**Task goal**
Give back, word for word, only the lines from the one containing "management the extra" to the end of the listing below.

**Dataset entries**
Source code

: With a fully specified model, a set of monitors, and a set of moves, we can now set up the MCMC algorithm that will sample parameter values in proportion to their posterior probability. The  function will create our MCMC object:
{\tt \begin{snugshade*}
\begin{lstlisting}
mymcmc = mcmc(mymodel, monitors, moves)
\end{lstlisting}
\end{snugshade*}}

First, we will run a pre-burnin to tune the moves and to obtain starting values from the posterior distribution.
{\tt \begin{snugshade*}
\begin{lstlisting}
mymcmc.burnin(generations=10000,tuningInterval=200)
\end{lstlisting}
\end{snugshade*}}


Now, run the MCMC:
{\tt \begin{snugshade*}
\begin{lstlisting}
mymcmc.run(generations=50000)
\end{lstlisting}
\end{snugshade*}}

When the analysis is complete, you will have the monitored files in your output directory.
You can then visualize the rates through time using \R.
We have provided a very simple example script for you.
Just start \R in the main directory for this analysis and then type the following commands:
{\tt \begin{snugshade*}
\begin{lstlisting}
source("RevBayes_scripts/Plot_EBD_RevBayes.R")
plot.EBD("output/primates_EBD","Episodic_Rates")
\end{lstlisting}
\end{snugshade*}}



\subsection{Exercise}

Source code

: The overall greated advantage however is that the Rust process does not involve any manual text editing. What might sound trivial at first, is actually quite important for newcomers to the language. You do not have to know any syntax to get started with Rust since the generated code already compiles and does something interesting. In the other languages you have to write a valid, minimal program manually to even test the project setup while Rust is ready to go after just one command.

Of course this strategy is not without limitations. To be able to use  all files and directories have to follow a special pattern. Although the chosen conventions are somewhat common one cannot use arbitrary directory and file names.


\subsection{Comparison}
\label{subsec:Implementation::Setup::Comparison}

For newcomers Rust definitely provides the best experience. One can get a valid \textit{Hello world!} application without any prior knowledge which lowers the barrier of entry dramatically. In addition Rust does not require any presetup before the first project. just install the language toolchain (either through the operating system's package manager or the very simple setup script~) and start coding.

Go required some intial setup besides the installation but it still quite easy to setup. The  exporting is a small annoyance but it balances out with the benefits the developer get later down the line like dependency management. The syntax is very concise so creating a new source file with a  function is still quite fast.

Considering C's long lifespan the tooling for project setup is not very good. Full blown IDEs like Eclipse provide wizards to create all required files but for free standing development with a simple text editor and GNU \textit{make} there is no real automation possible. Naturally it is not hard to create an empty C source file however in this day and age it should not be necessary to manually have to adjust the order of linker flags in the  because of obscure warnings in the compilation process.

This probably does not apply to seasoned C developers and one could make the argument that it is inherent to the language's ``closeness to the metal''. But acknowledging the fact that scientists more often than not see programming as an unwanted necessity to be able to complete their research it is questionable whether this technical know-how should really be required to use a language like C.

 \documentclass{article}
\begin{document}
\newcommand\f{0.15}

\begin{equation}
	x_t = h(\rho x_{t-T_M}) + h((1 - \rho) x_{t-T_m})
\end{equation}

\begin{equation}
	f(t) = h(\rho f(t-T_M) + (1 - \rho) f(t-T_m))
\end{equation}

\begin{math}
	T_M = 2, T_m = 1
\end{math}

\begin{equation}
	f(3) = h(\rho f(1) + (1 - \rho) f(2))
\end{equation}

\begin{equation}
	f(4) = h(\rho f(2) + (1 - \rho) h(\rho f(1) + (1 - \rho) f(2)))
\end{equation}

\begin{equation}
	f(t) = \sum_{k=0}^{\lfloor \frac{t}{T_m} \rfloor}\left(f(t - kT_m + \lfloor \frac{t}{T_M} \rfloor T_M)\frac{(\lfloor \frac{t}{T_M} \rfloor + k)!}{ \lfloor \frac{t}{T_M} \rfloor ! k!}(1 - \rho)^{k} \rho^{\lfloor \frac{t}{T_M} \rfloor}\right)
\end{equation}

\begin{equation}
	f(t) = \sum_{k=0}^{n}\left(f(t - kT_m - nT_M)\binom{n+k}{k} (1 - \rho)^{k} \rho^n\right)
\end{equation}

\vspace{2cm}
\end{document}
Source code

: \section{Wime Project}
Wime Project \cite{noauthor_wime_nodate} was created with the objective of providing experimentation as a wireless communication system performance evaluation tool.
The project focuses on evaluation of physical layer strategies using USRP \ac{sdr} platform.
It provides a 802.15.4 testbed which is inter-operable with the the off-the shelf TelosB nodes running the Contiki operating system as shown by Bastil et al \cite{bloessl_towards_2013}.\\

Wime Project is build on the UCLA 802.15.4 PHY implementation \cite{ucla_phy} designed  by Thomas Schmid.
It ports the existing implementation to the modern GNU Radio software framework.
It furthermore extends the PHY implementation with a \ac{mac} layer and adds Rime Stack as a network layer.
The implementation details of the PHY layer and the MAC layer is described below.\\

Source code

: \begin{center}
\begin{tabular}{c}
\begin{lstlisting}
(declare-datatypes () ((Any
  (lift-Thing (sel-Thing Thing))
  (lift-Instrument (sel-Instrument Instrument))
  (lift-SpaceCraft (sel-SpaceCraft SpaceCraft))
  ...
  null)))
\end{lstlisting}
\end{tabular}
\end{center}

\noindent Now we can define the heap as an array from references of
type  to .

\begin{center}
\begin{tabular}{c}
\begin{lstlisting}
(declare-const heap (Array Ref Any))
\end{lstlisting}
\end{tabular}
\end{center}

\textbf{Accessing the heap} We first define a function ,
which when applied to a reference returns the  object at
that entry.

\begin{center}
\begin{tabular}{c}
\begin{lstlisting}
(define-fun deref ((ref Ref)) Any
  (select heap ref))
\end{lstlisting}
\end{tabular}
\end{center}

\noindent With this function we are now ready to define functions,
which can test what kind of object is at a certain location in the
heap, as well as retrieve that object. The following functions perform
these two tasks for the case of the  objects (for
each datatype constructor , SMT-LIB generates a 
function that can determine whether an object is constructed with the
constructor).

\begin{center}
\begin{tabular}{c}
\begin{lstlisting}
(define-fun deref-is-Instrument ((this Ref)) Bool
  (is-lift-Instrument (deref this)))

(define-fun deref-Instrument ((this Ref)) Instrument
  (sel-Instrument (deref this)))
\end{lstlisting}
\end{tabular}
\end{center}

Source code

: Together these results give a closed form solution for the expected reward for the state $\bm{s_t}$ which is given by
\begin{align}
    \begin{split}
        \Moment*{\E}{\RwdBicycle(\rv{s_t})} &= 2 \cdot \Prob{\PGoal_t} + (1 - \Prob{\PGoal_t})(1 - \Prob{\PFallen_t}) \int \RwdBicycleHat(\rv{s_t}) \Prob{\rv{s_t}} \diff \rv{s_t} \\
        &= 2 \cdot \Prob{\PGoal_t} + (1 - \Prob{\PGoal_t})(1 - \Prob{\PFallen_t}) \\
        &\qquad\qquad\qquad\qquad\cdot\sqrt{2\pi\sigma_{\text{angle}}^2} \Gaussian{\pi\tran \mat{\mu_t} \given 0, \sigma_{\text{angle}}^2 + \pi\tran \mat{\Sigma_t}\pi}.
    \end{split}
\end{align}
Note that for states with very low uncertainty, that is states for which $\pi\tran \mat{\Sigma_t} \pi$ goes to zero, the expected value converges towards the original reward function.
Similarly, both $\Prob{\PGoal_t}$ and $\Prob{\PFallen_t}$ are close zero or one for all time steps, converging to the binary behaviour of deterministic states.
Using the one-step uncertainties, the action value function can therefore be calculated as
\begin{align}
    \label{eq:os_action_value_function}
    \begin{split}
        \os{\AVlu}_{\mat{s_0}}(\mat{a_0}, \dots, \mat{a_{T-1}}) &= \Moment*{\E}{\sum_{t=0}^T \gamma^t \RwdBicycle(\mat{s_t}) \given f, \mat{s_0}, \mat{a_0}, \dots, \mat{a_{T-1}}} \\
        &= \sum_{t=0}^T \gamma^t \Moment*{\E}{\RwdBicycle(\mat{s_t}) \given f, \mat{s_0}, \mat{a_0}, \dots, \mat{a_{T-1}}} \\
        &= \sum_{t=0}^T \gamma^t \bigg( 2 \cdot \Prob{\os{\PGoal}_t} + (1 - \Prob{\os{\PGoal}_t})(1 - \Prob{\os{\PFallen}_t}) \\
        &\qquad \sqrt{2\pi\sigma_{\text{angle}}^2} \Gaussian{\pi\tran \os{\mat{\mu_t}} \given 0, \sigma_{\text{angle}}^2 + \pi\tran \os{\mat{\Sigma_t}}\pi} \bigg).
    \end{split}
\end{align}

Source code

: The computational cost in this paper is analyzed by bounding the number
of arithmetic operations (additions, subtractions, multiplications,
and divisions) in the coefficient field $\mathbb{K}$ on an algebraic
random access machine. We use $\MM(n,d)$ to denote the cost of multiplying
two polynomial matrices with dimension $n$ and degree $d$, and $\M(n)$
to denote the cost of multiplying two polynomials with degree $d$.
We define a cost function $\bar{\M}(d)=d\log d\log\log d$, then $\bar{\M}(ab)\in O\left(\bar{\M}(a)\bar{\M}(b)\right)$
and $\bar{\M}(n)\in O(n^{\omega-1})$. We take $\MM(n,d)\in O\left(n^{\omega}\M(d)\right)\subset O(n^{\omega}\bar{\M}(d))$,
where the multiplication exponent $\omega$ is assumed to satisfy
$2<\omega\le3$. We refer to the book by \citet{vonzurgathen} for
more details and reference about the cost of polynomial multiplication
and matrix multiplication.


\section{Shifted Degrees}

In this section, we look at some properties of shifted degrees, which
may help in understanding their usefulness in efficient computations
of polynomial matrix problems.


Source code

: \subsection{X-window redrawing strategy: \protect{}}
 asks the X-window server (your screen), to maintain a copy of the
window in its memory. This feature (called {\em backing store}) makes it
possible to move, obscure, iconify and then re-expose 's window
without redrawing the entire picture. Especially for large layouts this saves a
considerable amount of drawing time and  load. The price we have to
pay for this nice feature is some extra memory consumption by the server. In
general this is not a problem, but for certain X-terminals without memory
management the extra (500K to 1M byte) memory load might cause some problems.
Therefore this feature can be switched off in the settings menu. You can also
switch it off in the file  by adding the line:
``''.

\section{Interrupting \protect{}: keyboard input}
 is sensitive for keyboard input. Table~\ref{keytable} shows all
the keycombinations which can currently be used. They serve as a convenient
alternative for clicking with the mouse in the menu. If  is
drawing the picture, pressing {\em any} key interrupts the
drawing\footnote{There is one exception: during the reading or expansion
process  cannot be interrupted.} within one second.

**Response box**
management the extra (500K to 1M byte) memory load might cause some problems.
Therefore this feature can be switched off in the settings menu. You can also
switch it off in the file  by adding the line:
``''.

\section{Interrupting \protect{}: keyboard input}
 is sensitive for keyboard input. Table~\ref{keytable} shows all
the keycombinations which can currently be used. They serve as a convenient
alternative for clicking with the mouse in the menu. If  is
drawing the picture, pressing {\em any} key interrupts the
drawing\footnote{There is one exception: during the reading or expansion
process  cannot be interrupted.} within one second.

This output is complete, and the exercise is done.